__Collection entries__.
----------

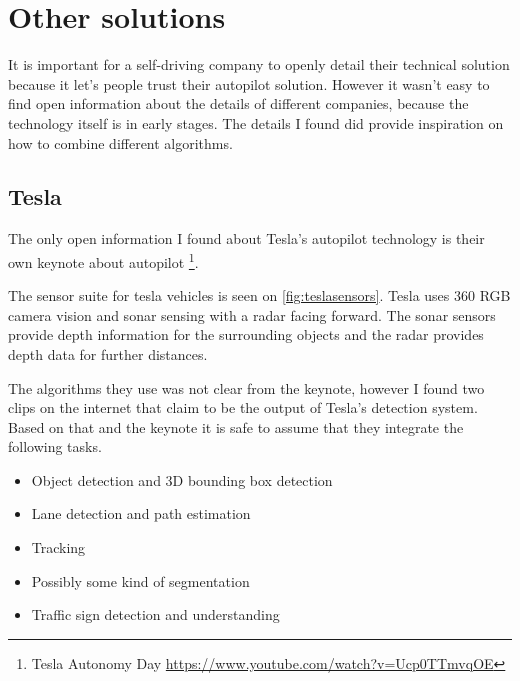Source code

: \chapter{Other solutions}
\label{chap:relatedwork}

It is important for a self-driving company to openly detail their technical
solution because it let's people trust their autopilot solution. However it
wasn't easy to find open information about the details of different companies,
because the technology itself is in early stages. The details I found did
provide inspiration on how to combine different algorithms. 

\section{Tesla}
The only open information I found about Tesla's autopilot technology is their
own keynote about autopilot \footnote{Tesla Autonomy Day
\url{https://www.youtube.com/watch?v=Ucp0TTmvqOE}}.


The sensor suite for tesla vehicles is seen on \autoref{fig:teslasensors}. Tesla uses 360\degree
RGB camera vision and sonar sensing with a radar facing forward. The sonar
sensors provide depth information for the surrounding objects and the radar
provides depth data for further distances.  

The algorithms they use was not clear from the keynote, however I found two clips
on the internet that claim to be the output of Tesla's detection system. Based
on that and the keynote it is safe to assume that they integrate the following tasks.

\begin{itemize}
  \item Object detection and 3D bounding box detection
  \item Lane detection and path estimation
  \item Tracking
  \item Possibly some kind of segmentation
  \item Traffic sign detection and understanding
\end{itemize}

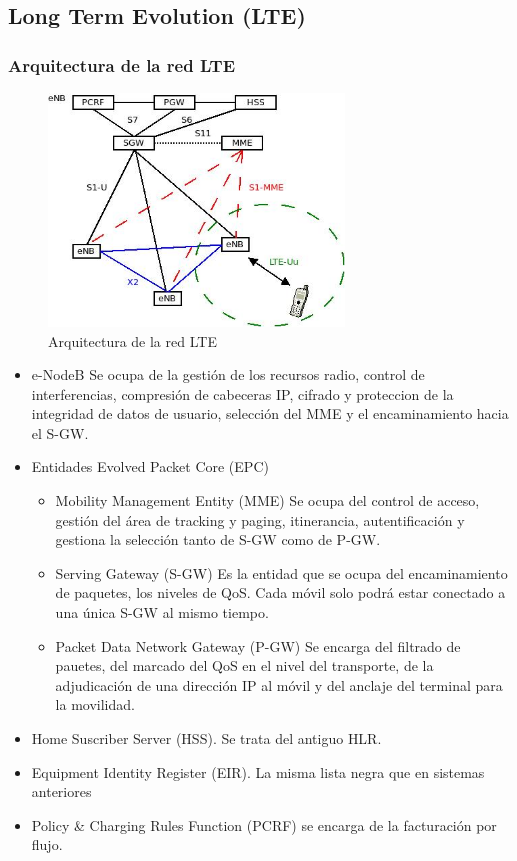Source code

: \subsection{Long Term Evolution (\acrshort{LTE})}
\label{sub:LTE}
	\subsubsection{Arquitectura de la red \acrshort{LTE}}
	\label{ssub:arquiLTE}
		\begin{figure}[htp]
			\centering
			\includegraphics[width=0.7\textwidth]{Imagen/diaLTE.jpg}
			\caption{Arquitectura de la red \acrshort{LTE}}
		\end{figure}
		\begin{itemize}
			\item e-NodeB Se ocupa de la gestión de los recursos radio, control de interferencias, compresión de cabeceras IP, cifrado y proteccion de la integridad de datos de usuario, selección del \acrshort{MME} y el encaminamiento hacia el \acrshort{S-GW}.
			\item Entidades Evolved Packet Core (\acrshort{EPC})
			\begin{itemize}
				\item Mobility Management Entity (\acrshort{MME}) Se ocupa del control de acceso, gestión del área de tracking y paging, itinerancia, autentificación y gestiona la selección tanto de \acrshort{S-GW} como de \acrshort{P-GW}.
				\item Serving Gateway (\acrshort{S-GW}) Es la entidad que se ocupa del encaminamiento de paquetes, los niveles de QoS. Cada móvil solo podrá estar conectado a una única \acrshort{S-GW} al mismo tiempo.
				\item Packet Data Network Gateway (\acrshort{P-GW}) Se encarga del filtrado de pauetes, del marcado del QoS en el nivel del transporte, de la adjudicación de una dirección IP al móvil y del anclaje del terminal para la movilidad.
			\end{itemize}
			\item Home Suscriber Server (\acrshort{HSS}). Se trata del antiguo \acrshort{HLR}.
			\item Equipment Identity Register (\acrshort{EIR}). La misma lista negra que en sistemas anteriores
			\item Policy \& Charging Rules Function (\acrshort{PCRF}) se encarga de la facturación por flujo.
		\end{itemize}
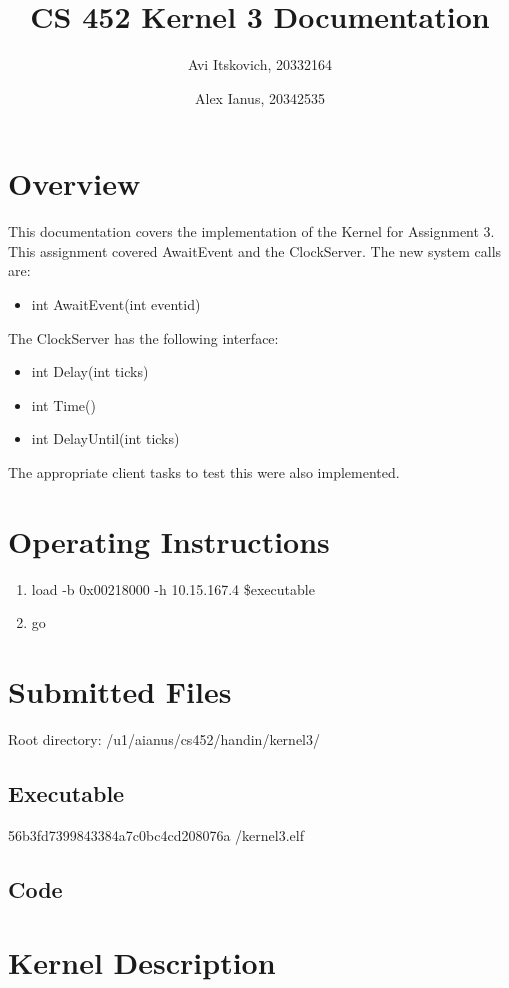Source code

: \documentclass{article}
\title{CS 452 Kernel 3 Documentation}
\author{
  Avi Itskovich, 20332164
  \and
  Alex Ianus, 20342535
}
\begin{document}
\maketitle

\section{Overview}

This documentation covers the implementation of the Kernel for Assignment 3. This assignment covered AwaitEvent and the ClockServer. The new system calls are: 
\begin{itemize}
  \item int AwaitEvent(int eventid)
\end{itemize}
The ClockServer has the following interface:
\begin{itemize}
  \item int Delay(int ticks)
  \item int Time()
  \item int DelayUntil(int ticks)
\end{itemize}
The appropriate client tasks to test this were also implemented.

\section{Operating Instructions}
\begin{enumerate}
  \item load -b 0x00218000 -h 10.15.167.4 \$executable
  \item go
\end{enumerate}

\section{Submitted Files}
Root directory: /u1/aianus/cs452/handin/kernel3/

\subsection{Executable}
56b3fd7399843384a7c0bc4cd208076a  /kernel3.elf
\subsection{Code}

\section{Kernel Description}
\end{document}
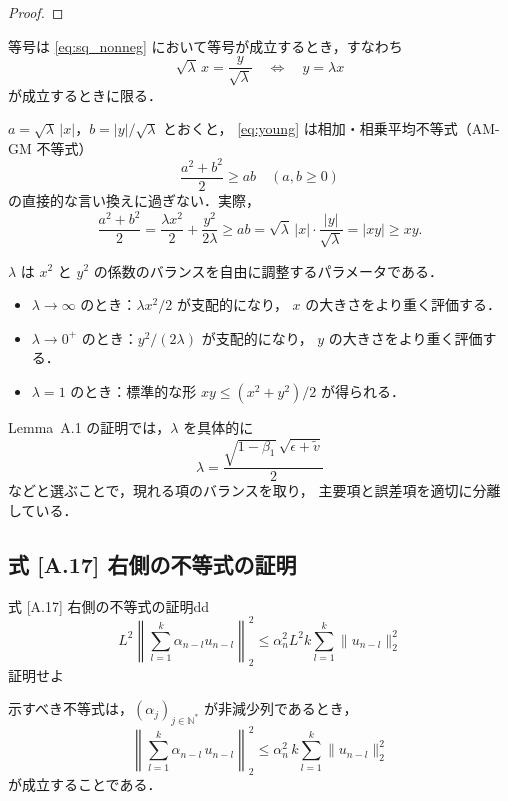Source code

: \documentclass[dvipdfmx,a4paper,11pt]{jsarticle}
\begin{document}
\begin{proof}
\end{proof}

\begin{rem}[等号条件]
等号は \eqref{eq:sq_nonneg} において等号が成立するとき，すなわち
\begin{equation}
    \sqrt{\lambda}\,x = \frac{y}{\sqrt{\lambda}}
    \quad \Longleftrightarrow \quad
    y = \lambda x
\end{equation}
が成立するときに限る．
\end{rem}

\begin{rem}[AM-GM 不等式との関係]
$a = \sqrt{\lambda}\,|x|$，$b = |y|/\sqrt{\lambda}$ とおくと，
\eqref{eq:young} は相加・相乗平均不等式（AM-GM 不等式）
\begin{equation}
    \frac{a^2 + b^2}{2} \geq ab
    \quad (a, b \geq 0)
\end{equation}
の直接的な言い換えに過ぎない．実際，
\begin{equation}
    \frac{a^2 + b^2}{2}
    = \frac{\lambda x^2}{2} + \frac{y^2}{2\lambda}
    \geq ab
    = \sqrt{\lambda}\,|x| \cdot \frac{|y|}{\sqrt{\lambda}}
    = |xy|
    \geq xy.
\end{equation}
\end{rem}

\begin{rem}
$\lambda$ は $x^2$ と $y^2$ の係数のバランスを自由に調整するパラメータである．
\begin{itemize}
    \item $\lambda \to \infty$ のとき：$\lambda x^2 / 2$ が支配的になり，
          $x$ の大きさをより重く評価する．
    \item $\lambda \to 0^+$ のとき：$y^2 / (2\lambda)$ が支配的になり，
          $y$ の大きさをより重く評価する．
    \item $\lambda = 1$ のとき：標準的な形 $xy \leq (x^2 + y^2)/2$ が得られる．
\end{itemize}
Lemma~A.1 の証明では，$\lambda$ を具体的に
\begin{equation}
    \lambda = \frac{\sqrt{1-\beta_1}\,\sqrt{\epsilon + \tilde{v}}}{2}
\end{equation}
などと選ぶことで，現れる項のバランスを取り，
主要項と誤差項を適切に分離している．
\end{rem}
\subsection{式 [A.17] 右側の不等式の証明}\label{pf:a17}
\begin{reidai}{式 [A.17] 右側の不等式の証明}{dd}
$$
    L^2 \left\|\sum_{l=1}^{k} \alpha_{n-l} u_{n-l}\right\|_2^2\leq \alpha_n^2 L^2 k \sum_{l=1}^{k} \|u_{n-l}\|_2^2 
$$
証明せよ

\end{reidai}
示すべき不等式は，$(\alpha_j)_{j \in \mathbb{N}^*}$ が非減少列であるとき，
\begin{equation}
    \left\|\sum_{l=1}^{k} \alpha_{n-l}\, u_{n-l}\right\|_2^2
    \leq \alpha_n^2\, k \sum_{l=1}^{k} \|u_{n-l}\|_2^2
    \label{eq:target}
\end{equation}
が成立することである．
\end{document}
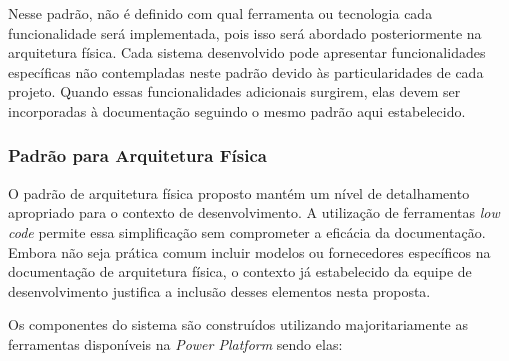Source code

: 	Nesse padrão, não é definido com qual ferramenta ou tecnologia cada funcionalidade será implementada, pois isso será abordado posteriormente na arquitetura física. Cada sistema desenvolvido pode apresentar funcionalidades específicas não contempladas neste padrão devido às particularidades de cada projeto. Quando essas funcionalidades adicionais surgirem, elas devem ser incorporadas à documentação seguindo o mesmo padrão aqui estabelecido.

	\subsubsection{Padrão para Arquitetura Física}

	O padrão de arquitetura física proposto mantém um nível de detalhamento apropriado 
	para o contexto de desenvolvimento. A utilização de ferramentas \textit{low code} 
	permite essa simplificação sem comprometer a eficácia da documentação. Embora não 
	seja prática comum incluir modelos ou fornecedores específicos na documentação de 
	arquitetura física, o contexto já estabelecido da equipe de desenvolvimento 
	justifica a inclusão desses elementos nesta proposta.

	Os componentes do sistema são construídos utilizando majoritariamente as ferramentas disponíveis na \textit{Power Platform} sendo elas:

----------

__Aim of the task__. Nothing but an exact copy of the data, without pictures, should be returned.

__Exercise output__.
Source code

: \chapter{Other solutions}
\label{chap:relatedwork}

It is important for a self-driving company to openly detail their technical
solution because it let's people trust their autopilot solution. However it
wasn't easy to find open information about the details of different companies,
because the technology itself is in early stages. The details I found did
provide inspiration on how to combine different algorithms. 

\section{Tesla}
The only open information I found about Tesla's autopilot technology is their
own keynote about autopilot \footnote{Tesla Autonomy Day
\url{https://www.youtube.com/watch?v=Ucp0TTmvqOE}}.


The sensor suite for tesla vehicles is seen on \autoref{fig:teslasensors}. Tesla uses 360\degree
RGB camera vision and sonar sensing with a radar facing forward. The sonar
sensors provide depth information for the surrounding objects and the radar
provides depth data for further distances.  

The algorithms they use was not clear from the keynote, however I found two clips
on the internet that claim to be the output of Tesla's detection system. Based
on that and the keynote it is safe to assume that they integrate the following tasks.

\begin{itemize}
  \item Object detection and 3D bounding box detection
  \item Lane detection and path estimation
  \item Tracking
  \item Possibly some kind of segmentation
  \item Traffic sign detection and understanding
\end{itemize}

Source code

: \subsection{Long Term Evolution (\acrshort{LTE})}
\label{sub:LTE}
	\subsubsection{Arquitectura de la red \acrshort{LTE}}
	\label{ssub:arquiLTE}
		\begin{figure}[htp]
			\centering
			\includegraphics[width=0.7\textwidth]{Imagen/diaLTE.jpg}
			\caption{Arquitectura de la red \acrshort{LTE}}
		\end{figure}
		\begin{itemize}
			\item e-NodeB Se ocupa de la gestión de los recursos radio, control de interferencias, compresión de cabeceras IP, cifrado y proteccion de la integridad de datos de usuario, selección del \acrshort{MME} y el encaminamiento hacia el \acrshort{S-GW}.
			\item Entidades Evolved Packet Core (\acrshort{EPC})
			\begin{itemize}
				\item Mobility Management Entity (\acrshort{MME}) Se ocupa del control de acceso, gestión del área de tracking y paging, itinerancia, autentificación y gestiona la selección tanto de \acrshort{S-GW} como de \acrshort{P-GW}.
				\item Serving Gateway (\acrshort{S-GW}) Es la entidad que se ocupa del encaminamiento de paquetes, los niveles de QoS. Cada móvil solo podrá estar conectado a una única \acrshort{S-GW} al mismo tiempo.
				\item Packet Data Network Gateway (\acrshort{P-GW}) Se encarga del filtrado de pauetes, del marcado del QoS en el nivel del transporte, de la adjudicación de una dirección IP al móvil y del anclaje del terminal para la movilidad.
			\end{itemize}
			\item Home Suscriber Server (\acrshort{HSS}). Se trata del antiguo \acrshort{HLR}.
			\item Equipment Identity Register (\acrshort{EIR}). La misma lista negra que en sistemas anteriores
			\item Policy \& Charging Rules Function (\acrshort{PCRF}) se encarga de la facturación por flujo.
		\end{itemize}
Source code

: \documentclass{article}
\title{CS 452 Kernel 3 Documentation}
\author{
  Avi Itskovich, 20332164
  \and
  Alex Ianus, 20342535
}
\begin{document}
\maketitle

\section{Overview}

This documentation covers the implementation of the Kernel for Assignment 3. This assignment covered AwaitEvent and the ClockServer. The new system calls are: 
\begin{itemize}
  \item int AwaitEvent(int eventid)
\end{itemize}
The ClockServer has the following interface:
\begin{itemize}
  \item int Delay(int ticks)
  \item int Time()
  \item int DelayUntil(int ticks)
\end{itemize}
The appropriate client tasks to test this were also implemented.

\section{Operating Instructions}
\begin{enumerate}
  \item load -b 0x00218000 -h 10.15.167.4 \$executable
  \item go
\end{enumerate}

\section{Submitted Files}
Root directory: /u1/aianus/cs452/handin/kernel3/

\subsection{Executable}
56b3fd7399843384a7c0bc4cd208076a  /kernel3.elf
\subsection{Code}

\section{Kernel Description}
\end{document}
Source code

: \documentclass[dvipdfmx,a4paper,11pt]{jsarticle}
\begin{document}
\begin{proof}
\end{proof}

\begin{rem}[等号条件]
等号は \eqref{eq:sq_nonneg} において等号が成立するとき，すなわち
\begin{equation}
    \sqrt{\lambda}\,x = \frac{y}{\sqrt{\lambda}}
    \quad \Longleftrightarrow \quad
    y = \lambda x
\end{equation}
が成立するときに限る．
\end{rem}

\begin{rem}[AM-GM 不等式との関係]
$a = \sqrt{\lambda}\,|x|$，$b = |y|/\sqrt{\lambda}$ とおくと，
\eqref{eq:young} は相加・相乗平均不等式（AM-GM 不等式）
\begin{equation}
    \frac{a^2 + b^2}{2} \geq ab
    \quad (a, b \geq 0)
\end{equation}
の直接的な言い換えに過ぎない．実際，
\begin{equation}
    \frac{a^2 + b^2}{2}
    = \frac{\lambda x^2}{2} + \frac{y^2}{2\lambda}
    \geq ab
    = \sqrt{\lambda}\,|x| \cdot \frac{|y|}{\sqrt{\lambda}}
    = |xy|
    \geq xy.
\end{equation}
\end{rem}

\begin{rem}
$\lambda$ は $x^2$ と $y^2$ の係数のバランスを自由に調整するパラメータである．
\begin{itemize}
    \item $\lambda \to \infty$ のとき：$\lambda x^2 / 2$ が支配的になり，
          $x$ の大きさをより重く評価する．
    \item $\lambda \to 0^+$ のとき：$y^2 / (2\lambda)$ が支配的になり，
          $y$ の大きさをより重く評価する．
    \item $\lambda = 1$ のとき：標準的な形 $xy \leq (x^2 + y^2)/2$ が得られる．
\end{itemize}
Lemma~A.1 の証明では，$\lambda$ を具体的に
\begin{equation}
    \lambda = \frac{\sqrt{1-\beta_1}\,\sqrt{\epsilon + \tilde{v}}}{2}
\end{equation}
などと選ぶことで，現れる項のバランスを取り，
主要項と誤差項を適切に分離している．
\end{rem}
\subsection{式 [A.17] 右側の不等式の証明}\label{pf:a17}
\begin{reidai}{式 [A.17] 右側の不等式の証明}{dd}
$$
    L^2 \left\|\sum_{l=1}^{k} \alpha_{n-l} u_{n-l}\right\|_2^2\leq \alpha_n^2 L^2 k \sum_{l=1}^{k} \|u_{n-l}\|_2^2 
$$
証明せよ

\end{reidai}
示すべき不等式は，$(\alpha_j)_{j \in \mathbb{N}^*}$ が非減少列であるとき，
\begin{equation}
    \left\|\sum_{l=1}^{k} \alpha_{n-l}\, u_{n-l}\right\|_2^2
    \leq \alpha_n^2\, k \sum_{l=1}^{k} \|u_{n-l}\|_2^2
    \label{eq:target}
\end{equation}
が成立することである．
\end{document}
Source code

: 	Nesse padrão, não é definido com qual ferramenta ou tecnologia cada funcionalidade será implementada, pois isso será abordado posteriormente na arquitetura física. Cada sistema desenvolvido pode apresentar funcionalidades específicas não contempladas neste padrão devido às particularidades de cada projeto. Quando essas funcionalidades adicionais surgirem, elas devem ser incorporadas à documentação seguindo o mesmo padrão aqui estabelecido.

	\subsubsection{Padrão para Arquitetura Física}

	O padrão de arquitetura física proposto mantém um nível de detalhamento apropriado 
	para o contexto de desenvolvimento. A utilização de ferramentas \textit{low code} 
	permite essa simplificação sem comprometer a eficácia da documentação. Embora não 
	seja prática comum incluir modelos ou fornecedores específicos na documentação de 
	arquitetura física, o contexto já estabelecido da equipe de desenvolvimento 
	justifica a inclusão desses elementos nesta proposta.

	Os componentes do sistema são construídos utilizando majoritariamente as ferramentas disponíveis na \textit{Power Platform} sendo elas:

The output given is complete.